El aire en que baten sus alas todas estas imágenes políticas es el sistema de creencias (fe en este caso en la aptitud salvífica del escepticismo) sobre el que descansa la llamada posmodernidad: agotamiento del progreso, fin de la época de la superación, "esto es, de la época del ser concebido bajo el signo de lo novum" (Vattimo). Su expresión, en economía, es el retorno al utilitarismo, a una magra técnica en la que los estrechos márgenes de unos centímetros más o menos de presión fiscal, o la discusión sobre el tamaño del acento que se ponga sobre unos u otros servicios públicos (más en sanidad, o en educación, o en carreteras, etcétera) en función del bienestar individual y social que produzcan, pueden llegar a ser para algunos la frontera entre progresismo o reacción.

Y, sin embargo, en un mundo con una docena de guerras, media humanidad desnutrida y hambrienta, una parte significativa de la juventud envilecida por la droga, o la frontera del Tercer Mundo aflorando y abriendo enclaves en tantos guetos de marginalidad urbana de nuestra propia sociedad -y lo que es más grave: de forma paralela a la indudable promoción material de una mayoría- hay razones suficientes para recuperar la realidad, en su pesado dramatismo, desconfiando de toda su imagineria y, al tiempo, volviendo a confiar en nuestra capacidad para transformarla de manera arriesgada, paciente y obstinada, sin perder por ello el sentido del humor ni el sentido del amor, y sin necesidad de adoptar el rictus de la Gran Marcha hacia adelante.
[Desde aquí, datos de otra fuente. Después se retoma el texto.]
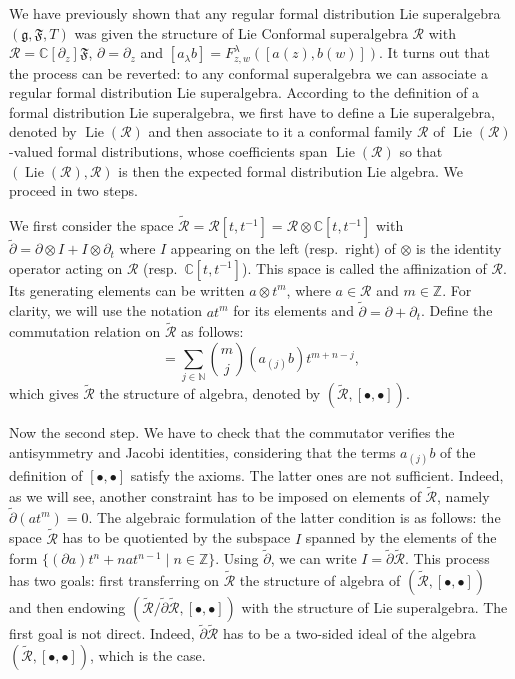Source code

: \documentclass[a4paper, 12pt, reqno]{amsart}
\theoremstyle{remark}
\numberwithin{equation}{subsection}
\DeclareMathOperator{\Lie}{Lie}
\begin{document}
We have previously shown that any regular formal distribution Lie superalgebra $(\mathfrak{g}, \mathfrak{F}, T)$ was given the structure of Lie Conformal superalgebra $\mathcal{R}$ with $\mathcal{R} = \mathbb{C}[\partial_z]\mathfrak{F}$, $\partial = \partial_z$ and $[a_{\lambda}b] = F^{\lambda}_{z, w}([a(z), b(w)])$.
It turns out that the process can be reverted: to any conformal superalgebra we can associate a regular formal distribution Lie superalgebra.
According to the definition of a formal distribution Lie superalgebra, we first have to define a Lie superalgebra, denoted by $\Lie(\mathcal{R})$ and then associate to it a conformal family $\mathcal{R}$ of $\Lie(\mathcal{R})$-valued formal distributions, whose coefficients span $\Lie(\mathcal{R})$ so that $(\Lie(\mathcal{R}), \mathcal{R})$ is then the expected formal distribution Lie algebra.
We proceed in two steps.

We first consider the space $\widetilde{\mathcal{R}} = \mathcal{R}[t, t^{-1}] = \mathcal{R}\otimes\mathbb{C}[t, t^{-1}]$ with $\widetilde{\partial} = \partial \otimes I + I \otimes \partial_t$ where $I$ appearing on the left (resp.\ right) of $\otimes$ is the identity operator acting on $\mathcal{R}$ (resp.\ $\mathbb{C}[t, t^{-1}]$).
This space is called the affinization of $\mathcal{R}$.
Its generating elements can be written $a\otimes t^m$, where $a \in \mathcal{R}$ and $m \in \mathbb{Z}$.
For clarity, we will use the notation $at^m$ for its elements and $\widetilde{\partial} = \partial + \partial_t$.
Define the commutation relation on $\widetilde{\mathcal{R}}$ as follows:
\begin{equation*}
  [at^m, bt^n] = \sum_{j \in \mathbb{N}}\binom{m}{j}(a_{(j)}b)t^{m + n - j},
\end{equation*}
which gives $\widetilde{\mathcal{R}}$ the structure of algebra, denoted by $(\widetilde{\mathcal{R}},[\bullet, \bullet])$.

Now the second step. We have to check that the commutator verifies the antisymmetry and Jacobi identities, considering that the terms $a_{(j)}b$ of the definition of $[\bullet, \bullet]$ satisfy the axioms.
The latter ones are not sufficient.
Indeed, as we will see, another constraint has to be imposed on elements of $\widetilde{\mathcal{R}}$, namely $\widetilde{\partial}(at^m) = 0$.
The algebraic formulation of the latter condition is as follows: the space $\widetilde{\mathcal{R}}$ has to be quotiented by the subspace $I$ spanned by the elements of the form $\{(\partial a)t^n + nat^{n - 1} \mid n \in \mathbb{Z}\}$.
Using $\widetilde{\partial}$, we can write $I = \widetilde{\partial}\widetilde{\mathcal{R}}$.
This process has two goals: first transferring on $\widetilde{\mathcal{R}}$ the structure of algebra of $(\widetilde{\mathcal{R}}, [\bullet, \bullet])$ and then endowing $(\widetilde{\mathcal{R}}/\widetilde{\partial}\widetilde{\mathcal{R}}, [\bullet, \bullet])$ with the structure of Lie superalgebra.
The first goal is not direct.
Indeed, $\widetilde{\partial}\widetilde{\mathcal{R}}$ has to be a two-sided ideal of the algebra $(\widetilde{\mathcal{R}}, [\bullet, \bullet])$, which is the case.
\end{document}
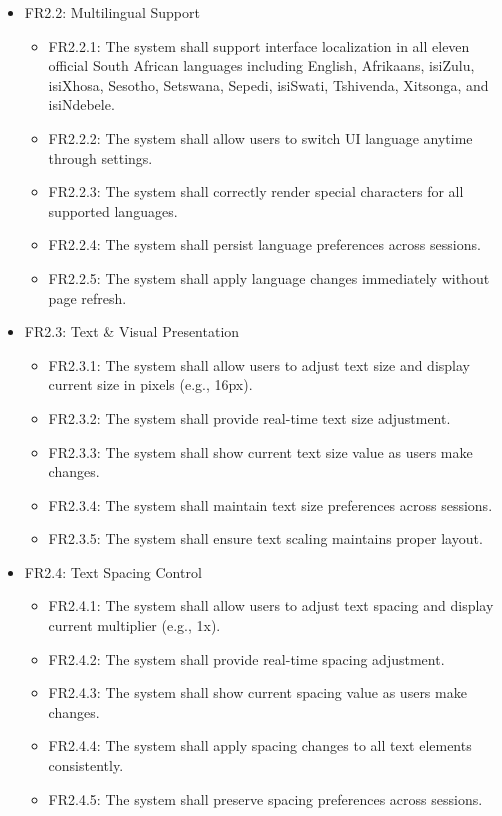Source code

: \documentclass[12pt]{article}
\begin{document}
\begin{enumerate}[label=FR\arabic*:, leftmargin=2.5em]
\begin{itemize}
        \item FR2.2: Multilingual Support
        \begin{itemize}
            \item FR2.2.1: The system shall support interface localization in all eleven official South African languages including English, Afrikaans, isiZulu, isiXhosa, Sesotho, Setswana, Sepedi, isiSwati, Tshivenda, Xitsonga, and isiNdebele.
            \item FR2.2.2: The system shall allow users to switch UI language anytime through settings.
            \item FR2.2.3: The system shall correctly render special characters for all supported languages.
            \item FR2.2.4: The system shall persist language preferences across sessions.
            \item FR2.2.5: The system shall apply language changes immediately without page refresh.
        \end{itemize}
        
        \item FR2.3: Text \& Visual Presentation
        \begin{itemize}
            \item FR2.3.1: The system shall allow users to adjust text size and display current size in pixels (e.g., 16px).
            \item FR2.3.2: The system shall provide real-time text size adjustment.
            \item FR2.3.3: The system shall show current text size value as users make changes.
            \item FR2.3.4: The system shall maintain text size preferences across sessions.
            \item FR2.3.5: The system shall ensure text scaling maintains proper layout.
        \end{itemize}
        
        \item FR2.4: Text Spacing Control
        \begin{itemize}
            \item FR2.4.1: The system shall allow users to adjust text spacing and display current multiplier (e.g., 1x).
            \item FR2.4.2: The system shall provide real-time spacing adjustment.
            \item FR2.4.3: The system shall show current spacing value as users make changes.
            \item FR2.4.4: The system shall apply spacing changes to all text elements consistently.
            \item FR2.4.5: The system shall preserve spacing preferences across sessions.
        \end{itemize}
        

\end{itemize}
\end{enumerate}
\end{document}
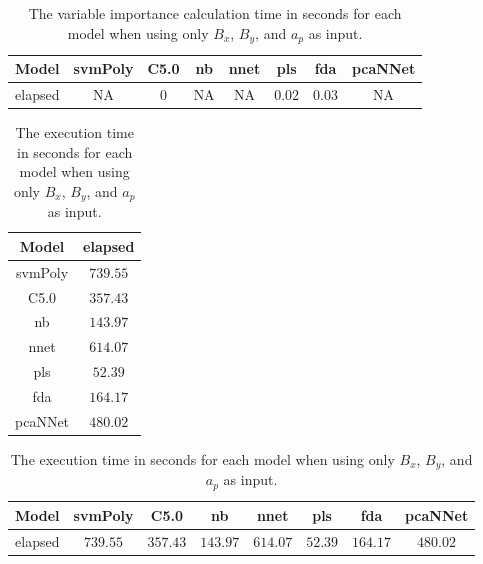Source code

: \begin{table}[!ht]
	\centering
	\begin{tabular}{|c|c|c|c|c|c|c|c|}
		\hline
		Model & svmPoly & C5.0 & nb & nnet & pls & fda & pcaNNet \\ \hline
		elapsed & NA & $0$ & NA & NA & $0.02$ & $0.03$ & NA \\ \hline
	\end{tabular}
	\caption{The variable importance calculation time in seconds for each model when using only $B_{x}$, $B_{y}$, and $a_{p}$ as input.}
	\label{tab:time:reverse:xyap:importance}
\end{table}

\begin{table}[!ht]
	\centering
	\begin{tabular}{|c|c|}
		\hline
		Model & elapsed \\ \hline
		svmPoly & $739.55$ \\ \hline
		C5.0 & $357.43$ \\ \hline
		nb & $143.97$ \\ \hline
		nnet & $614.07$ \\ \hline
		pls & $52.39$ \\ \hline
		fda & $164.17$ \\ \hline
		pcaNNet & $480.02$ \\ \hline
	\end{tabular}
	\caption{The execution time in seconds for each model when using only $B_{x}$, $B_{y}$, and $a_{p}$ as input.}
	\label{tab:time:xyap:total}
\end{table}

\begin{table}[!ht]
	\centering
	\begin{tabular}{|c|c|c|c|c|c|c|c|}
		\hline
		Model & svmPoly & C5.0 & nb & nnet & pls & fda & pcaNNet \\ \hline
		elapsed & $739.55$ & $357.43$ & $143.97$ & $614.07$ & $52.39$ & $164.17$ & $480.02$ \\ \hline
	\end{tabular}
	\caption{The execution time in seconds for each model when using only $B_{x}$, $B_{y}$, and $a_{p}$ as input.}
	\label{tab:time:reverse:xyap:total}
\end{table}

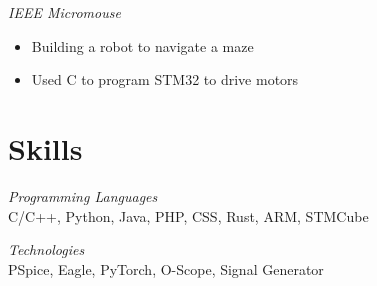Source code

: \documentclass[line,margin]{res}
\begin{document}
\begin{resume}
    {\sl IEEE Micromouse}
    \begin{itemize}
        \item Building a robot to navigate a maze
        \item Used C to program STM32 to drive motors
    \end{itemize}

    \section{Skills}
    {\sl Programming Languages}\\
    C/C++, Python, Java, PHP, CSS, Rust, ARM, STMCube

    {\sl Technologies}\\
    PSpice, Eagle, PyTorch, O-Scope, Signal Generator
\end{resume}
\end{document}
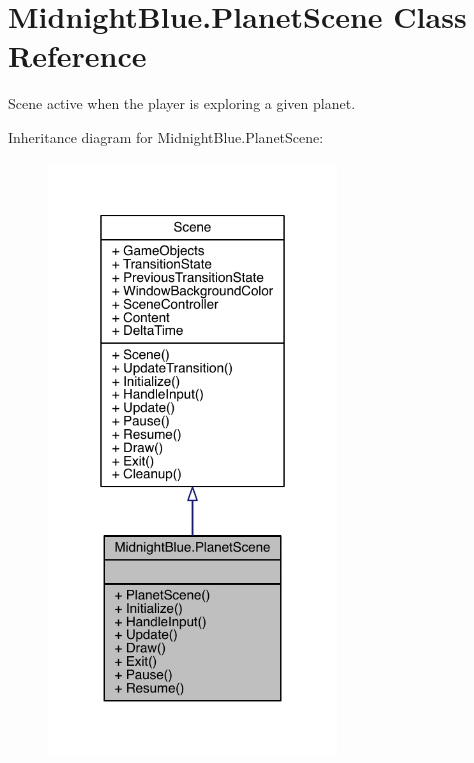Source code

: \hypertarget{class_midnight_blue_1_1_planet_scene}{}\section{Midnight\+Blue.\+Planet\+Scene Class Reference}
\label{class_midnight_blue_1_1_planet_scene}


Scene active when the player is exploring a given planet.  




Inheritance diagram for Midnight\+Blue.\+Planet\+Scene\+:\nopagebreak
\begin{figure}[H]
\begin{center}
\leavevmode
\includegraphics[width=217pt]{class_midnight_blue_1_1_planet_scene__inherit__graph}
\end{center}
\end{figure}


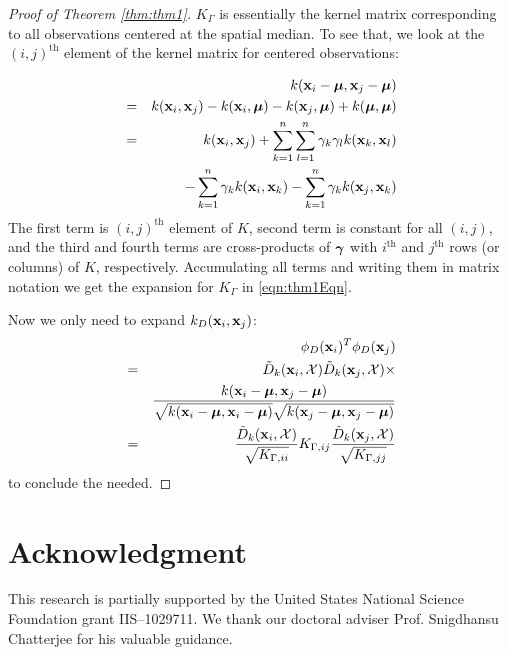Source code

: \documentclass[10pt, conference, compsocconf]{IEEEtran}
\begin{document}
\begin{proof}[Proof of Theorem \ref{thm:thm1}]
$K_\Gamma$ is essentially the kernel matrix corresponding to all observations centered at the spatial median. To see that, we look at the $(i,j)^\text{th}$ element of the kernel matrix for centered observations:

\begin{eqnarray*}
&& k({\bf{x}}_i-{\boldsymbol{\mu}}, {\bf{x}}_j-{\boldsymbol{\mu}})\\
&=& k({\bf{x}}_i, {\bf{x}}_j) - k({\bf{x}}_i, {\boldsymbol{\mu}}) - k({\bf{x}}_j, {\boldsymbol{\mu}}) + k({\boldsymbol{\mu}}, {\boldsymbol{\mu}})\\
&=& k({\bf{x}}_i, {\bf{x}}_j) + \sum_{k=1}^n \sum_{l=1}^n \gamma_k \gamma_l k({\bf{x}}_k, {\bf{x}}_l) \\
&& - \sum_{k=1}^n \gamma_k k({\bf{x}}_i, {\bf{x}}_k) - \sum_{k=1}^n \gamma_k k({\bf{x}}_j, {\bf{x}}_k) \\
\end{eqnarray*}
The first term is $(i,j)^\text{th}$ element of $K$, second term is constant for all $(i,j)$, and the third and fourth terms are cross-products of ${\boldsymbol{\gamma}}$ with $i^\text{th}$ and $j^\text{th}$ rows (or columns) of $K$, respectively. Accumulating all terms and writing them in matrix notation we get the expansion for $K_\Gamma$ in \ref{eqn:thm1Eqn}.

Now we only need to expand $k_D({\bf{x}}_i, {\bf{x}}_j)$:
\begin{eqnarray*}
&&\phi_D({\bf{x}}_i)^T \phi_D({\bf{x}}_j)\\
&=& \tilde D_k ({\bf{x}}_i, \mathcal X) \tilde D_k ({\bf{x}}_j, \mathcal X) \times\\
&& \frac{k({\bf{x}}_i-{\boldsymbol{\mu}}, {\bf{x}}_j-{\boldsymbol{\mu}})}{\sqrt{k({\bf{x}}_i-{\boldsymbol{\mu}}, {\bf{x}}_i-{\boldsymbol{\mu}})}\sqrt{k({\bf{x}}_j-{\boldsymbol{\mu}}, {\bf{x}}_j-{\boldsymbol{\mu}})}}\\
&=& \frac{\tilde D_k ({\bf{x}}_i, \mathcal X)}{\sqrt{K_{\Gamma,ii}}} K_{\Gamma,ij} \frac{\tilde D_k ({\bf{x}}_j, \mathcal X)}{\sqrt{K_{\Gamma,jj}}}
\end{eqnarray*}
to conclude the needed.
\end{proof}

\section*{Acknowledgment}

This research is partially supported by the United States National Science Foundation grant IIS--1029711. We thank our doctoral adviser Prof. Snigdhansu Chatterjee for his valuable guidance.

\end{document}
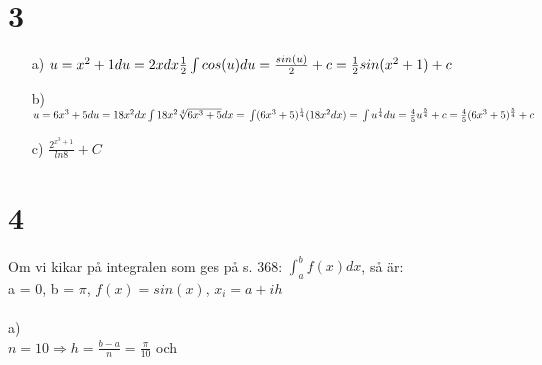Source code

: \documentclass{article}
\begin{document}
\section*{3}
\begin{itemize}
    \item[a) ] $u = x^2+1 \\
                du = 2xdx \\
                \frac{1}{2} \int cos(u) du = \\
                \frac{sin(u)}{2} + c = \\
                \frac{1}{2} sin(x^2+1) + c$ 
    \item[b) ] $u = 6x^3 + 5 \\
                du = 18x^2dx \\
                \int 18x^2 \sqrt[4]{6x^3+5}dx = \\ 
                \int (6x^3+5)^{\frac{1}{4}}(18x^2dx) = \\
                \int u^{\frac{1}{4}}du = \\
                \frac{4}{5} u^{\frac{5}{4}}+c = \\
                \frac{4}{5}(6x^3+5)^{\frac{5}{4}}+c$ 
    \item[c) ] $\frac{2^{x^3+1}}{ln 8} + C$ 
\end{itemize}



\section*{4}
Om vi kikar på integralen som ges på s. 368: $\int_a^b f(x) dx$, så är: \\
a = 0, b = $\pi$, $f(x) = sin(x)$, $x_i = a+ih$\\\\

\noindent
a) \\
\noindent
$n = 10 \Rightarrow h = \frac{b-a}{n} = \frac{\pi}{10}$ och 
\end{document}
Intentando al hacerlo descubrir, con humildad y astucia, los movimientos profundos de la sociedad en que vivimos, aquellos que hace ahora 20 años hicieron saltar por los aires todos los kitschs políticos (de izquierda y de derecha) entonces vigentes y precipitaron al desagüe del fregadero imágenes, estereotipos, personajes y representaciones.